Action potential conduction in the mouse and rat vagus nerve is dependent on multiple voltage-gated sodium channels (Na_V1s)

Action potential (AP) conduction depends on voltage-gated sodium channels, of which there are nine subtypes. The vagus nerve, comprised of sensory afferent fibers and efferent parasympathetic fibers, provides autonomic regulation of visceral organs, but the Na_V1 subtypes involved in its AP conduction are poorly defined. We studied the A- and C-waves of electrically-stimulated compound action potentials (CAP) of the mouse and rat vagus nerves with and without Na_V1 inhibitor administration: tetrodotoxin (TTX), PF-05089771 (mouse Na_V1.7), ProTX-II (Na_V1.7), ICA-121341 (Na_V1.1, Na_V1.3, Na_V1.6), LSN-3049227 (Na_V1.2, Na_V1.6, Na_V1.7) and A-803467 (Na_V1.8).
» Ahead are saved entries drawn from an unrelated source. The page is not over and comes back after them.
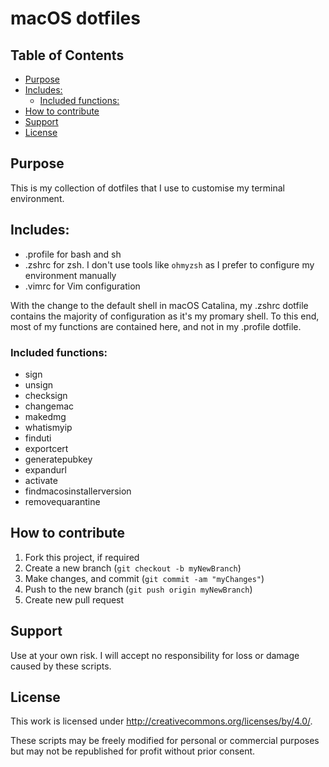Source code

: # macOS dotfiles

## Table of Contents

- [Purpose](#purpose)
- [Includes:](#includes)
  - [Included functions:](#included-functions)
- [How to contribute](#how-to-contribute)
- [Support](#support)
- [License](#license)
  
## Purpose

This is my collection of dotfiles that I use to customise my terminal environment. 

## Includes:

- .profile for bash and sh
- .zshrc for zsh. I don't use tools like `ohmyzsh` as I prefer to configure my environment manually
- .vimrc for Vim configuration

With the change to the default shell in macOS Catalina, my .zshrc dotfile contains the majority of configuration as it's my promary shell.
To this end, most of my functions are contained here, and not in my .profile dotfile.

### Included functions:

- sign
- unsign
- checksign
- changemac
- makedmg
- whatismyip
- finduti
- exportcert
- generatepubkey
- expandurl
- activate
- findmacosinstallerversion
- removequarantine

## How to contribute

1. Fork this project, if required
2. Create a new branch (`git checkout -b myNewBranch`)
3. Make changes, and commit (`git commit -am "myChanges"`)
4. Push to the new branch (`git push origin myNewBranch`)
5. Create new pull request

## Support

Use at your own risk. I will accept no responsibility for loss or damage caused by these scripts.

## License

This work is licensed under http://creativecommons.org/licenses/by/4.0/.

These scripts may be freely modified for personal or commercial purposes but may not be republished for profit without prior consent.
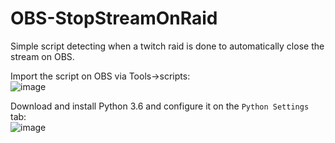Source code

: # OBS-StopStreamOnRaid
Simple script detecting when a twitch raid is done to automatically close the stream on OBS.

Import the script on OBS via Tools->scripts:\
![image](https://user-images.githubusercontent.com/721001/127200029-898446b5-8107-4552-a0f7-2d4e52363072.png)

Download and install Python 3.6 and configure it on the `Python Settings` tab:\
![image](https://user-images.githubusercontent.com/721001/127200170-4342d6e5-ab98-4fbb-8964-6e9467b5a5dd.png)
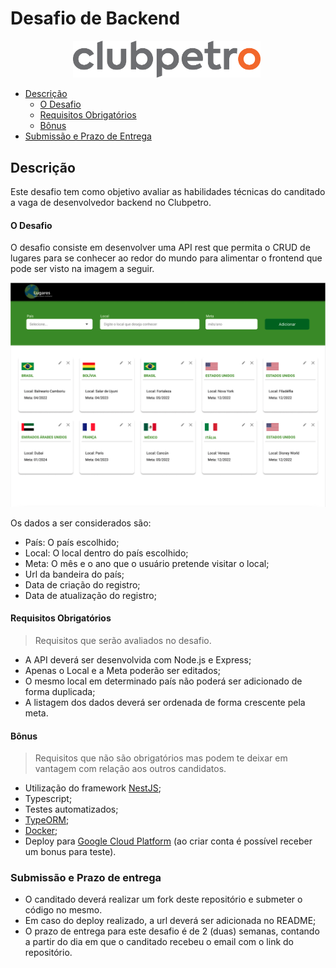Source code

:# Desafio de Backend

<img src="./img/logo-clubpetro.png" style="margin-left: 100px"
     alt="Clubpetro" width="300">

- [Descrição](#descrição)
  - [O Desafio](#o-desafio)
  - [Requisitos Obrigatórios](#requisitos-obrigatórios)
  - [Bônus](#bônus)
- [Submissão e Prazo de Entrega](#su)

## Descrição

Este desafio tem como objetivo avaliar as habilidades técnicas do canditado a vaga de desenvolvedor backend no Clubpetro.

#### O Desafio

O desafio consiste em desenvolver uma API rest que permita o CRUD de lugares para se conhecer ao redor do mundo para alimentar o frontend que pode ser visto na imagem a seguir.

<img src="./img/challenge.png" alt="Desafio" >

Os dados a ser considerados são:

- País: O país escolhido;
- Local: O local dentro do país escolhido;
- Meta: O mês e o ano que o usuário pretende visitar o local;
- Url da bandeira do país;
- Data de criação do registro;
- Data de atualização do registro;

#### Requisitos Obrigatórios

> Requisitos que serão avaliados no desafio.

- A API deverá ser desenvolvida com Node.js e Express;
- Apenas o Local e a Meta poderão ser editados;
- O mesmo local em determinado país não poderá ser adicionado de forma duplicada;
- A listagem dos dados deverá ser ordenada de forma crescente pela meta.

#### Bônus

> Requisitos que não são obrigatórios mas podem te deixar em vantagem com relação aos outros candidatos.

- Utilização do framework [NestJS](https://nestjs.com/);
- Typescript;
- Testes automatizados;
- [TypeORM](https://typeorm.io/#/);
- [Docker](https://www.docker.com/);
- Deploy para [Google Cloud Platform](https://cloud.google.com/) (ao criar conta é possível receber um bonus para teste).

### Submissão e Prazo de entrega

- O canditado deverá realizar um fork deste repositório e submeter o código no mesmo.
- Em caso do deploy realizado, a url deverá ser adicionada no README;
- O prazo de entrega para este desafio é de 2 (duas) semanas, contando a partir do dia em que o canditado recebeu o email com o link do repositório.

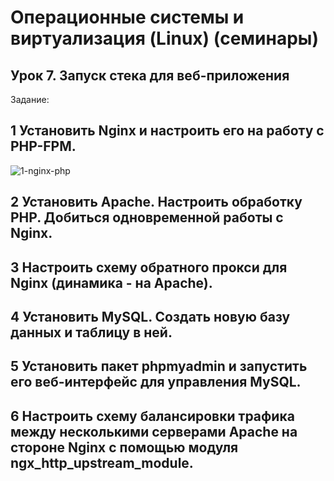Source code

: # Операционные системы и виртуализация (Linux) (семинары)

## Урок 7. Запуск стека для веб-приложения

Задание:

## 1 Установить Nginx и настроить его на работу с PHP-FPM.

![1-nginx-php](1-nginx-php/)

## 2 Установить Apache. Настроить обработку PHP. Добиться одновременной работы с Nginx.

## 3 Настроить схему обратного прокси для Nginx (динамика - на Apache).

## 4 Установить MySQL. Создать новую базу данных и таблицу в ней.

## 5 Установить пакет phpmyadmin и запустить его веб-интерфейс для управления MySQL.

## 6 Настроить схему балансировки трафика между несколькими серверами Apache на стороне Nginx с помощью модуля ngx_http_upstream_module.
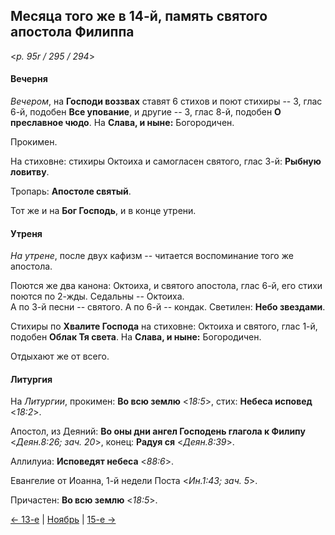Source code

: 
## Месяца того же в 14-й, память святого апостола Филиппа

<*p. 95r / 295 / 294*>

#### Вечерня

*Вечером*, на **Господи воззвах** ставят 6 стихов и поют стихиры -- 3, глас 6-й, подобен **Все упование**, 
и другие -- 3, глас 8-й, подобен **О преславное чюдо**. На **Слава, и ныне:** Богородичен. 

Прокимен. 

На стиховне: стихиры Октоиха и самогласен святого, глас 3-й: **Рыбную ловитву**. 

Тропарь: **Апостоле святый**. 

Тот же и на **Бог Господь**, и в конце утрени. 

#### Утреня

*На утрене*, после двух кафизм -- читается воспоминание того же апостола. 

Поются же два канона: Октоиха, и святого апостола, глас 6-й, его стихи поются по 2-жды. 
Седальны -- Октоиха.  
А по 3-й песни -- святого. 
А по 6-й -- кондак. 
Светилен: **Небо звездами**. 

Стихиры по **Хвалите Господа** на стиховне: Октоиха и святого, глас 1-й, подобен **Облак Тя света**. 
На **Слава, и ныне:** Богородичен. 

Отдыхают же от всего. 

#### Литургия

На *Литургии*, прокимен: **Во всю землю** <*18:5*>, стих: **Небеса исповед** <*18:2*>. 

Апостол, из Деяний: **Во оны дни ангел Господень глагола к Филипу** <*Деян.8:26; зач. 20*>, 
конец: **Радуя ся** <*Деян.8:39*>.

Аллилуиа: **Исповедят небеса** <*88:6*>. 

Евангелие от Иоанна, 1-й недели Поста <*Ин.1:43; зач. 5*>. 

Причастен: **Во всю землю** <*18:5*>.

[← 13-е](11_13_AST.ru.md) | [Ноябрь](README.md#14-й) | [15-е →](11_15_AST.ru.md)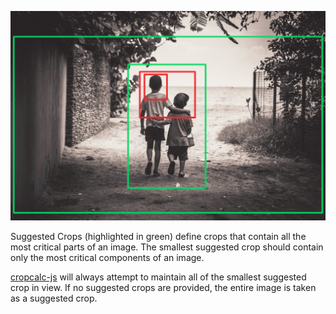 ![Example of Suggested and Fallback Crops](https://raw.githubusercontent.com/salieo/web-docs/master/img/example_crops.PNG)

Suggested Crops (highlighted in green) define crops that contain all the most critical parts of an image. The smallest suggested crop should contain only the most critical components of an image.

[cropcalc-js](https://github.com/salieo/cropcalc-js) will always attempt to maintain all of the smallest suggested crop in view. If no suggested crops are provided, the entire image is taken as a suggested crop.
We show that TTX-sensitive Na_V1 channels are essential for all vagal AP conduction. PF-05089771 but not ICA-121341 inhibited the mouse A-wave, which was abolished by LSN-3049227, suggesting roles for Na_V1.7 and Na_V1.2. The mouse C-wave was abolished by LSN-3049227 and a combination of PF-05089771 and ICA-121341, suggesting roles for Na_V1.7 and Na_V1.6. The rat A-wave was inhibited by ProTX-II, ICA-121341 and a combination of these inhibitors but only abolished by LSN-3049227, suggesting roles for Na_V1.7, Na_V1.6 and Na_V1.2. The rat C-wave was abolished by LSN-3049227 and a combination of ProTX-II and ICA-121341, suggesting roles for Na_V1.7 and Na_V1.6. A-803467 also inhibited the mouse and rat CAP suggesting a cooperative role for the TTX-resistant Na_V1.8. Overall, our data demonstrate that multiple Na_V1 subtypes contribute to vagal CAPs, with Na_V1.7 and Na_V1.8 playing predominant roles and Na_V1.6 and Na_V1.2 contributing to a different extent based upon nerve fiber type and species. Inhibition of these Na_V1 may impact autonomic regulation of visceral organs.